Sasja Janssen. Mijn vader zegt entropie mijn moeder logica. Querido, 2025.
Sasja Janssen, die volgende week de Awaterprijs krijgt voor haar bundel Mijn vader zegt entropie, mijn moeder logica, is altijd een dichteres geweest die geleerdheid aan zinnelijkheid verbindt. Je kunt over haar gedichten nadenken en je kunt ze voelen, en het liefst allebei tegelijk, dat geeft de rijkste ervaring.
In de bundel staan een aantal gedichten die zijn opgedragen aan andere dichters: de Taiwanese Chen Yuhong, de Duitse Monika Rinck, de Vlaamse Leonard Nolens, de Amerikaanse Marianne Moore. Dat reeksje eindigt met twee Nederlandse dichteressen: Hadewijch en Sasja Janssen.

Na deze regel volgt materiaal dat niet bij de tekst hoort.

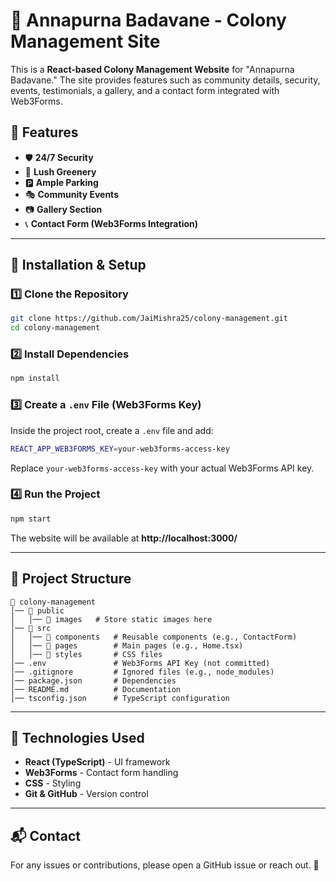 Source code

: # 🏡 Annapurna Badavane - Colony Management Site

This is a **React-based Colony Management Website** for "Annapurna Badavane." The site provides features such as community details, security, events, testimonials, a gallery, and a contact form integrated with Web3Forms.

## 🌟 Features
- 🛡 **24/7 Security**
- 🌳 **Lush Greenery**
- 🅿 **Ample Parking**
- 🎭 **Community Events**
- 📷 **Gallery Section**
- 📞 **Contact Form (Web3Forms Integration)**

---

## 🚀 Installation & Setup

### **1️⃣ Clone the Repository**
```sh
git clone https://github.com/JaiMishra25/colony-management.git
cd colony-management
```

### **2️⃣ Install Dependencies**
```sh
npm install
```

### **3️⃣ Create a `.env` File (Web3Forms Key)**
Inside the project root, create a `.env` file and add:
```sh
REACT_APP_WEB3FORMS_KEY=your-web3forms-access-key
```
Replace `your-web3forms-access-key` with your actual Web3Forms API key.

### **4️⃣ Run the Project**
```sh
npm start
```
The website will be available at **http://localhost:3000/**

---

## 📂 Project Structure
```
📁 colony-management
│── 📁 public
│   │── 📁 images   # Store static images here
│── 📁 src
│   │── 📁 components   # Reusable components (e.g., ContactForm)
│   │── 📁 pages        # Main pages (e.g., Home.tsx)
│   │── 📁 styles       # CSS files
│── .env               # Web3Forms API Key (not committed)
│── .gitignore         # Ignored files (e.g., node_modules)
│── package.json       # Dependencies
│── README.md          # Documentation
│── tsconfig.json      # TypeScript configuration
```

---

## 🔧 Technologies Used
- **React (TypeScript)** - UI framework
- **Web3Forms** - Contact form handling
- **CSS** - Styling
- **Git & GitHub** - Version control

---

## 📬 Contact
For any issues or contributions, please open a GitHub issue or reach out. 🚀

Aan de hand van het Hadewijch gedicht valt goed te demonstreren wat er gebeurt in een gemiddeld gedicht van Janssen:
materie
voor Hadewijch
de vijftigste dag en ik geloof dat het visioen mij zag als eerste
het hing aan een van de bloeiende wortels die de lucht besneden
van een boom waarvan de kop de aarde had gestoten
uit beukende heimwee zo stompend
een vorm die ik niet kende, maar wel herkende
de vroege ochtend nog troebel onder onze metten
misschien zag ik pas goed toen die arend van die brede zijtak
opvloog en veranderde in een jongen
die mij schond
ay ik was razend wijdwe zongen nog steeds de getijden op deze vijftigste dag
bang dat ik van binnen naar buiten zwellend bleef hunkeren
naar de vorm die alles bezat
het visioen kapselde ons in, vlammend als een vlam in ijs
een wapendier brandde zich uit mijn wijdte, een jong nog
het keek al niet meer naar mij omik troostte me met de hazelaar die pas laat
haar vruchten geeft waarmee ik terugviel
in mijn engere zelf
Waar gaat dit over? Wat heeft het met Hadewijch te maken? Behalve dat de regel die precies in het midden staat (de tiende van een gedicht van negentien regels) ‘ay ik was razend wijd’ is, met een middeleeuwse klacht ay en een verwijzing naar wat waarschijnlijk Hadewijchs bekendste lied is (‘alle dinghe / syn mi te inghe! / ic ben soe wyt!). Alleen krijgt die regel hier een seksuele lading, omdat ons net verteld is dat de ik ‘geschonden’ is door een jongen. En de hazelaar komt uit een bekend lied.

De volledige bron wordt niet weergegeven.